As a business owner, it is important to understand the four levels of PCI compliance in order to protect your customers’ credit card information. In this article, we will provide a comprehensive guide to the four levels of PCI compliance and what is required of each level.
- Level 1: The highest level of PCI compliance, which is aimed at businesses that process over 6 million transactions per year. To achieve Level 1 PCI compliance, businesses must complete a comprehensive security assessment and implement all required security measures.
- Level 2: The second highest level of PCI compliance, which is aimed at businesses that process 1 to 6 million transactions per year. To achieve Level 2 PCI compliance, businesses must complete a validation of their security measures and have a written plan in place for maintaining compliance.
- Level 3: The third highest level of PCI compliance, which is aimed at businesses processing up to 1 million transactions per year. To achieve Level 3 PCI compliance, businesses must maintain a quarterly network scan by an Approved Scan Vendor (ASV) and document the findings.
- Level 4: The lowest level of PCI compliance, which is aimed at businesses processing up to 20,000 transactions per year. To achieve Level 4 PCI compliance, businesses must maintain a self-assessment questionnaire and document the findings.

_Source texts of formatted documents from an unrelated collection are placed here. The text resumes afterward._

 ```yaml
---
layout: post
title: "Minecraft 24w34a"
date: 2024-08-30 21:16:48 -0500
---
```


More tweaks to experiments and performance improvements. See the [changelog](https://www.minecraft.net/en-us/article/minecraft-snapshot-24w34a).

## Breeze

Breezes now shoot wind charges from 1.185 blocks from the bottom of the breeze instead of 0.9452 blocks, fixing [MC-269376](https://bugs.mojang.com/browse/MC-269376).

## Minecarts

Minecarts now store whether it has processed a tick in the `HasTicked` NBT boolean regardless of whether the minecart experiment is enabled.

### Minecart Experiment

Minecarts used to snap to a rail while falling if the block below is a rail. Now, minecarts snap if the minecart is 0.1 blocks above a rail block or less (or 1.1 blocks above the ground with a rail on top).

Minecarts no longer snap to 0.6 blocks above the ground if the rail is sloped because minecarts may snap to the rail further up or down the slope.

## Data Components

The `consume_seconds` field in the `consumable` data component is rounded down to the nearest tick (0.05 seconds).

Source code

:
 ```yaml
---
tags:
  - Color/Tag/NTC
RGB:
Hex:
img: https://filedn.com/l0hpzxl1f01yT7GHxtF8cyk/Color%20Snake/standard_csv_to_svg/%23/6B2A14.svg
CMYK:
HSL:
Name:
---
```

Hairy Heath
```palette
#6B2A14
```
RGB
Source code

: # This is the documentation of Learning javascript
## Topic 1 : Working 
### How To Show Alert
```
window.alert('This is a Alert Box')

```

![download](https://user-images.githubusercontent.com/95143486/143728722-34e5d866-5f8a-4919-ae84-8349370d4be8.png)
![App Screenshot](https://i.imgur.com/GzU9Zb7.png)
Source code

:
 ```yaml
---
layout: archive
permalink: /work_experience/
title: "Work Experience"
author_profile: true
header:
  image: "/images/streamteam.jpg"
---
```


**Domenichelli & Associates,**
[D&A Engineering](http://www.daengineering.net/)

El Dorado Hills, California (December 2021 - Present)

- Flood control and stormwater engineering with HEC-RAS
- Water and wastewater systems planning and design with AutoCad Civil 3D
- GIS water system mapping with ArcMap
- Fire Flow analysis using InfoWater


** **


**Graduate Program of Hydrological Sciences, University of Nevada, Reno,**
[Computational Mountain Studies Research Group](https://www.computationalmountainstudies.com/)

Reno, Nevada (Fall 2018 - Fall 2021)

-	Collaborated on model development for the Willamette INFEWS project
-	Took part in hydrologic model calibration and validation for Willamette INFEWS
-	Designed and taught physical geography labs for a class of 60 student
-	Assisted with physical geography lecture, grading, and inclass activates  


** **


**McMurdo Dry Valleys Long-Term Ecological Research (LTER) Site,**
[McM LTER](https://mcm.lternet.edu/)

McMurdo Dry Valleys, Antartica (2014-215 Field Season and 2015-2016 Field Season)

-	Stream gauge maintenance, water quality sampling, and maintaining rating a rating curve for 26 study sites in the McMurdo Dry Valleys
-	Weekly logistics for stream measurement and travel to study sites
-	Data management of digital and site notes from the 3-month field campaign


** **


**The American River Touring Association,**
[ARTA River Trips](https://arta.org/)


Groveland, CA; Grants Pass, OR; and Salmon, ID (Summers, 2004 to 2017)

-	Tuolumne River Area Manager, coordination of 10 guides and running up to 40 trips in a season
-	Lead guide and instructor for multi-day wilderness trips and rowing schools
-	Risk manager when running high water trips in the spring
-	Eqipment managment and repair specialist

The Four Levels of PCI Compliance Defined:
PCI stands for Payment Card Industry and is a set of compliance standards that must be met by all businesses that process, store, or transmit credit card information. The level of PCI compliance that your business needs to meet depends on the number of transactions you process each year.
- Level 1: For businesses that process over 6 million transactions per year
- Level 2: For businesses that process 1 to 6 million transactions per year
- Level 3: For businesses that process up to 1 million transactions per year
- Level 4: For businesses that process up to 20,000 transactions per year
PCI DSS (Data Security Standard) is the main compliance standard that must be met by all businesses that process credit card information. PCI DSS is a set of 12 requirements, which are divided into four main categories: Build and Maintain a Secure Network, Protect Cardholder Data, Regularly Monitor and Test Networks, and Maintain an Information Security Policy.